Stored data
++++++++++++++++++++

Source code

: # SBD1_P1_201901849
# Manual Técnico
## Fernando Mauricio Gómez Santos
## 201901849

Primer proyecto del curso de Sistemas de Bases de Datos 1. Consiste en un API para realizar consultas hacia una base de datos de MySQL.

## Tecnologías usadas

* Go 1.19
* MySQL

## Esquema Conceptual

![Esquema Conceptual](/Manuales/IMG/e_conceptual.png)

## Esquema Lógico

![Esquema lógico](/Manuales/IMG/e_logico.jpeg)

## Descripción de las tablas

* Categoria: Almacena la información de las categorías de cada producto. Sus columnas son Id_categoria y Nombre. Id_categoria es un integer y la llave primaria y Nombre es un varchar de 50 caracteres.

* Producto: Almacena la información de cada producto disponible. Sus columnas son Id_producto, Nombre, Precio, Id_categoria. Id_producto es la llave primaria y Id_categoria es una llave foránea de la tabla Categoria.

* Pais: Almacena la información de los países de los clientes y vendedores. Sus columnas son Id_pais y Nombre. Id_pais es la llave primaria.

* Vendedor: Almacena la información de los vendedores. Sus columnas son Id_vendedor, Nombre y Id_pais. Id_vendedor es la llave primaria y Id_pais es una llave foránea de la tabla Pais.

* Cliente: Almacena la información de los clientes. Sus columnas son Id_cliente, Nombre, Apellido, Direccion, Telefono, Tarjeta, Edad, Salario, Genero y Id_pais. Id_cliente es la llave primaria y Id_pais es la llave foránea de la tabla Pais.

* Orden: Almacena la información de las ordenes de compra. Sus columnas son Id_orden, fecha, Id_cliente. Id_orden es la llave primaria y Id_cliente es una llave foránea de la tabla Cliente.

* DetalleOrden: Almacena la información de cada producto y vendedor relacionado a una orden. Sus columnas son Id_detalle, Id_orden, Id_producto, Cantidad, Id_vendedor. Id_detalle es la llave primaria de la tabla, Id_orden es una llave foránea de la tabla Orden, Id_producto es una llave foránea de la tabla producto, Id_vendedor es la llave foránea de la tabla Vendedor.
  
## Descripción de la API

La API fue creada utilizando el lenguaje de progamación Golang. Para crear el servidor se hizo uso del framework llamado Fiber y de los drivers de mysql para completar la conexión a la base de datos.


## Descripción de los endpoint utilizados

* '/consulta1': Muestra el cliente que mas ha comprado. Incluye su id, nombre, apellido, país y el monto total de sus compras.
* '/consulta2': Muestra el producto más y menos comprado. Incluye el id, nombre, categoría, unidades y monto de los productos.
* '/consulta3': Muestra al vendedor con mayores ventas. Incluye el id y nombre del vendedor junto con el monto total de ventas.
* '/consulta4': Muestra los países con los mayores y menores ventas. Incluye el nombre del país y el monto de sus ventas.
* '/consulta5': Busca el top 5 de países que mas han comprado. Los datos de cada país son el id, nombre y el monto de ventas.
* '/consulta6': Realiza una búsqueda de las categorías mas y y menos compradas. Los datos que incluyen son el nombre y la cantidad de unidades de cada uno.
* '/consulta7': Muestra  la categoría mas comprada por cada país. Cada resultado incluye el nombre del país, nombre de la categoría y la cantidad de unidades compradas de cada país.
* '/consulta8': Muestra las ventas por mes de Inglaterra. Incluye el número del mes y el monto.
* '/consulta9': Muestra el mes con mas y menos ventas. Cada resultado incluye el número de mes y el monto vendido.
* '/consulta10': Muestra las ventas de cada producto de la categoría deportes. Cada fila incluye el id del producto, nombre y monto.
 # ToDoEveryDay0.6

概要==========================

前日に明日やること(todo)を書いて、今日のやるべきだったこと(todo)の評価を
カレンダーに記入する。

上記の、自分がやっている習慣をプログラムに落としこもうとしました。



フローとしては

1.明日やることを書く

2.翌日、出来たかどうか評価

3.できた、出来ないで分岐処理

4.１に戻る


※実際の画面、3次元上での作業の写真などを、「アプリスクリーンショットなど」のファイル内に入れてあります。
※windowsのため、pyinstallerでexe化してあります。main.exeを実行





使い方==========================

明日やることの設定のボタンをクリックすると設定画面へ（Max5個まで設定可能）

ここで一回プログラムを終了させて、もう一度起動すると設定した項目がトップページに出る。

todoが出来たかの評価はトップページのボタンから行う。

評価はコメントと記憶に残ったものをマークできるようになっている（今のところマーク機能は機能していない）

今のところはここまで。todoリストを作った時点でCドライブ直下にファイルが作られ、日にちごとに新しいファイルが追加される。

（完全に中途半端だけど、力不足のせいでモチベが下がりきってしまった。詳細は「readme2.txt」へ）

++++++++++++++++++++

Description of the task
Each line above where the word "Manuales" occurs should be copied out.

Written solution
![Esquema Conceptual](/Manuales/IMG/e_conceptual.png)
![Esquema lógico](/Manuales/IMG/e_logico.jpeg)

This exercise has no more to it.